Step 1: Simple Recursion

A basic recursive method prints numbers from 1 to n:

public static void printNumbers(int n) {
    if(n == 0) return;
    printNumbers(n - 1);
    System.out.println(n);
}

Step 2: Recursive Algorithms – Permutations & Combinations

Recursion is commonly used to generate permutations or combinations of a set of elements.

// Example: Permutations of a string
public static void permute(String str, String prefix) {
    if(str.length() == 0) {
        System.out.println(prefix);
    } else {
        for(int i = 0; i < str.length(); i++) {
            String rem = str.substring(0, i) + str.substring(i + 1);
            permute(rem, prefix + str.charAt(i));
        }
    }
}

Step 3: Backtracking Basics

Backtracking is a technique to explore all possible solutions and undo choices when necessary.

Examples:

• Sudoku solver
• Maze solving
• N-Queens problem

Step 4: Optimizing Recursion

Memoization stores results of subproblems to avoid repeated computation.
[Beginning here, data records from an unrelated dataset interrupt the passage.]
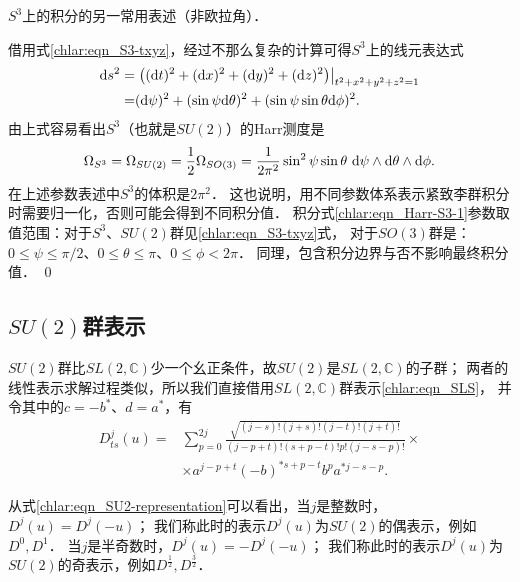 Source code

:\begin{example}
	$S^3$上的积分的另一常用表述（非欧拉角）．
\end{example}

借用式\eqref{chlar:eqn_S3-txyz}，经过不那么复杂的计算可得$S^3$上的线元表达式
\begin{align*}
	{\rm d} s^2 =& \left.\left(({\rm d} t)^2 + ({\rm d} x)^2 + ({\rm d} y)^2 + ({\rm d} z)^2
	\right)\right|_{t^2+x^2+y^2+z^2=1}   \\
	=& ({\rm d} \psi)^2 + (\sin \psi {\rm d} \theta)^2  + (\sin\psi\sin\theta {\rm d} \phi)^2 .
\end{align*}
由上式容易看出$S^3$（也就是$SU(2)$）的Harr测度是
\begin{equation}\label{chlar:eqn_Harr-S3-1}
	\Omega_{S^3} =\Omega_{SU(2)} = \frac{1}{2}\Omega_{SO(3)}
	= \frac{1}{2\pi^2} \sin^2\psi \sin\theta \  {\rm d} \psi\wedge {\rm d} \theta \wedge  {\rm d} \phi .
\end{equation}
在上述参数表述中$S^3$的体积是$2\pi^2$．
这也说明，用不同参数体系表示紧致李群积分时需要归一化，否则可能会得到不同积分值．
积分式\eqref{chlar:eqn_Harr-S3-1}参数取值范围：对于$S^3$、$SU(2)$群见\eqref{chlar:eqn_S3-txyz}式，
对于$SO(3)$群是：$0 \leqslant \psi \leqslant \pi/2$、$ 0\leqslant \theta \leqslant \pi $、$0\leqslant \phi  < 2\pi$．
同理，包含积分边界与否不影响最终积分值．
\qed


\subsection{$SU(2)$群表示}

$SU(2)$群比$SL(2,\mathbb{C})$少一个幺正条件，故$SU(2)$是$SL(2,\mathbb{C})$的子群；
两者的线性表示求解过程类似，所以我们直接借用$SL(2,\mathbb{C})$群表示\eqref{chlar:eqn_SLS}，
并令其中的$c=-b^*$、$d=a^*$，有
\begin{equation}\label{chlar:eqn_SU2-representation}
    \begin{aligned}
        D^{j}_{ts}(u) =&  \sum_{p=0}^{2j} 
        \frac{\sqrt{(j-s)! (j+s)! (j-t)! (j+t)!}  }
        { (j-p+t)! (s+p-t)! p!(j-s-p)! }\times \\
        & \times a^{j-p+t} (-b)^{*s+p-t} b^{p} a^{*j-s-p} .
    \end{aligned}
\end{equation} %


从式\eqref{chlar:eqn_SU2-representation}可以看出，当$j$是整数时，$D^j(u)=D^j(-u)$；
我们称此时的表示$D^j(u)$为$SU(2)$的{\heiti 偶表示}，例如$D^0, D^1$．
当$j$是半奇数时，$D^j(u)=-D^j(-u)$；
我们称此时的表示$D^j(u)$为$SU(2)$的{\heiti 奇表示}，例如$D^{\frac{1}{2}}, D^{\frac{3}{2}}$．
Map<Integer, Integer> memo = new HashMap<>();

public static int fibonacci(int n) {
    if(n <= 1) return n;
    if(memo.containsKey(n)) return memo.get(n);

    int result = fibonacci(n - 1) + fibonacci(n - 2);
    memo.put(n, result);
    return result;
}

Practice

public static void printNumbers(int n){
    if(n == 0) return;
    printNumbers(n - 1);
    System.out.println(n);
}

Exercise

Write a recursive program to generate all subsets of a set.

Steps:

• Define a recursive function that tracks the current index and current subset
• At each step, include or exclude the current element
• Print the subset when the index reaches the end of the set

Example:

import java.util.*;

public class Subsets {
    public static void generateSubsets(int[] arr, List<Integer> subset, int index) {
        if(index == arr.length) {
            System.out.println(subset);
            return;
        }

        // Include current element
        subset.add(arr[index]);
        generateSubsets(arr, subset, index + 1);

        // Exclude current element
        subset.remove(subset.size() - 1);
        generateSubsets(arr, subset, index + 1);
    }

    public static void main(String[] args) {
        int[] set = {1, 2, 3};
        generateSubsets(set, new ArrayList<>(), 0);
    }
}